Data for processing ->
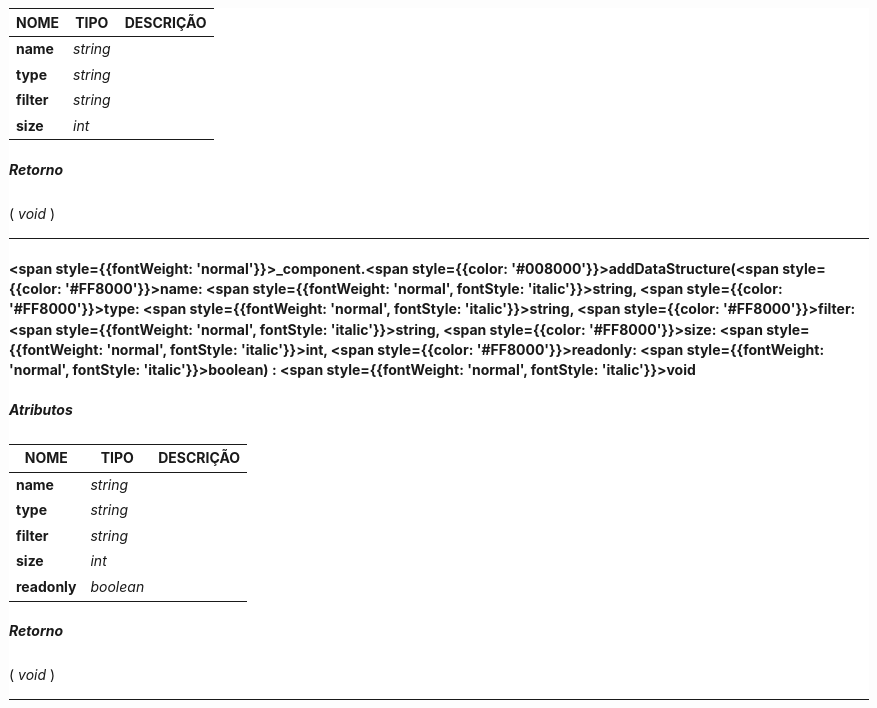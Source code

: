 | NOME | TIPO | DESCRIÇÃO |
|---|---|---|
| **name** | _string_ |   |
| **type** | _string_ |   |
| **filter** | _string_ |   |
| **size** | _int_ |   |

##### Retorno

( _void_ )


---

#### <span style={{fontWeight: 'normal'}}>_component</span>.<span style={{color: '#008000'}}>addDataStructure</span>(<span style={{color: '#FF8000'}}>name</span>: <span style={{fontWeight: 'normal', fontStyle: 'italic'}}>string</span>, <span style={{color: '#FF8000'}}>type</span>: <span style={{fontWeight: 'normal', fontStyle: 'italic'}}>string</span>, <span style={{color: '#FF8000'}}>filter</span>: <span style={{fontWeight: 'normal', fontStyle: 'italic'}}>string</span>, <span style={{color: '#FF8000'}}>size</span>: <span style={{fontWeight: 'normal', fontStyle: 'italic'}}>int</span>, <span style={{color: '#FF8000'}}>readonly</span>: <span style={{fontWeight: 'normal', fontStyle: 'italic'}}>boolean</span>) : <span style={{fontWeight: 'normal', fontStyle: 'italic'}}>void</span>
##### Atributos

| NOME | TIPO | DESCRIÇÃO |
|---|---|---|
| **name** | _string_ |   |
| **type** | _string_ |   |
| **filter** | _string_ |   |
| **size** | _int_ |   |
| **readonly** | _boolean_ |   |

##### Retorno

( _void_ )


---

What to produce ->
Wherever an image appears, omit it; copy the rest of the records exactly.

Completed task ->
Source code

: | NOME | TIPO | DESCRIÇÃO |
|---|---|---|
| **name** | _string_ |   |
| **type** | _string_ |   |
| **filter** | _string_ |   |
| **size** | _int_ |   |

##### Retorno

( _void_ )


---

#### <span style={{fontWeight: 'normal'}}>_component</span>.<span style={{color: '#008000'}}>addDataStructure</span>(<span style={{color: '#FF8000'}}>name</span>: <span style={{fontWeight: 'normal', fontStyle: 'italic'}}>string</span>, <span style={{color: '#FF8000'}}>type</span>: <span style={{fontWeight: 'normal', fontStyle: 'italic'}}>string</span>, <span style={{color: '#FF8000'}}>filter</span>: <span style={{fontWeight: 'normal', fontStyle: 'italic'}}>string</span>, <span style={{color: '#FF8000'}}>size</span>: <span style={{fontWeight: 'normal', fontStyle: 'italic'}}>int</span>, <span style={{color: '#FF8000'}}>readonly</span>: <span style={{fontWeight: 'normal', fontStyle: 'italic'}}>boolean</span>) : <span style={{fontWeight: 'normal', fontStyle: 'italic'}}>void</span>
##### Atributos

| NOME | TIPO | DESCRIÇÃO |
|---|---|---|
| **name** | _string_ |   |
| **type** | _string_ |   |
| **filter** | _string_ |   |
| **size** | _int_ |   |
| **readonly** | _boolean_ |   |

##### Retorno

( _void_ )


---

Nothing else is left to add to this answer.